## Extracted data
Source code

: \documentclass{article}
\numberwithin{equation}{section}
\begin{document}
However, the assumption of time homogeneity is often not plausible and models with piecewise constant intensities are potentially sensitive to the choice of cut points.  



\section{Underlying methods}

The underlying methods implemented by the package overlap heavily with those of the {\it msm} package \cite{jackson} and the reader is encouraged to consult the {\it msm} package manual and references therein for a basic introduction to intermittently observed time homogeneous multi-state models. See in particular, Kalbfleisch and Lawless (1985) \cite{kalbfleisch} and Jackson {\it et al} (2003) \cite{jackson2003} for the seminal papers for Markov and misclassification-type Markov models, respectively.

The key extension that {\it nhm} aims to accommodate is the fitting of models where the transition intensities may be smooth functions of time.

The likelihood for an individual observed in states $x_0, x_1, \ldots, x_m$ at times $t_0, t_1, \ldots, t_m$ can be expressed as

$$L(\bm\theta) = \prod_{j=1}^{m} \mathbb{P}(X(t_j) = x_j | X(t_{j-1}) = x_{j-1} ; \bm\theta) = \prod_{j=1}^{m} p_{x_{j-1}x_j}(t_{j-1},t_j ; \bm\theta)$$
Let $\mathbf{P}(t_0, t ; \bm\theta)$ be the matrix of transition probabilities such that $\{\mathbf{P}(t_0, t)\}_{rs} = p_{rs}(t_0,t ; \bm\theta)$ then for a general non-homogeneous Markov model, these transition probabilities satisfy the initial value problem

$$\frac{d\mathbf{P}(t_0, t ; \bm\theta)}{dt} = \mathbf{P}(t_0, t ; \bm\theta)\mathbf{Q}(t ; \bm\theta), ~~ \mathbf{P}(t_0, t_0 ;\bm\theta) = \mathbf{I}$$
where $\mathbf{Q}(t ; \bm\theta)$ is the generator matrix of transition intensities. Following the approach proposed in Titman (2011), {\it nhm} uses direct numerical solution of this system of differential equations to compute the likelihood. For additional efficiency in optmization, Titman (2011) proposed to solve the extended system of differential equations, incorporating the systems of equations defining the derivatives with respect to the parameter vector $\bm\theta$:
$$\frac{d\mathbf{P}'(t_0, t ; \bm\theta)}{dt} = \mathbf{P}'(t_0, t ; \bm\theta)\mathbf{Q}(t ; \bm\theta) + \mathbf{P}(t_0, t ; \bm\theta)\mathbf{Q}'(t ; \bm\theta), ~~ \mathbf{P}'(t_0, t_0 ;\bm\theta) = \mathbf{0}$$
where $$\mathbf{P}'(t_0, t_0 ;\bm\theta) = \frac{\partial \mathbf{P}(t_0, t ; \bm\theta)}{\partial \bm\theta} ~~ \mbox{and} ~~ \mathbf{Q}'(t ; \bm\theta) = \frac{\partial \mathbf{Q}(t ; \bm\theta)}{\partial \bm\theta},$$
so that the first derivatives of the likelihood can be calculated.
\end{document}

## Work item
If a line in the material above contains the word "that", copy it.

## Response to the exercise
The key extension that {\it nhm} aims to accommodate is the fitting of models where the transition intensities may be smooth functions of time.
Let $\mathbf{P}(t_0, t ; \bm\theta)$ be the matrix of transition probabilities such that $\{\mathbf{P}(t_0, t)\}_{rs} = p_{rs}(t_0,t ; \bm\theta)$ then for a general non-homogeneous Markov model, these transition probabilities satisfy the initial value problem
so that the first derivatives of the likelihood can be calculated.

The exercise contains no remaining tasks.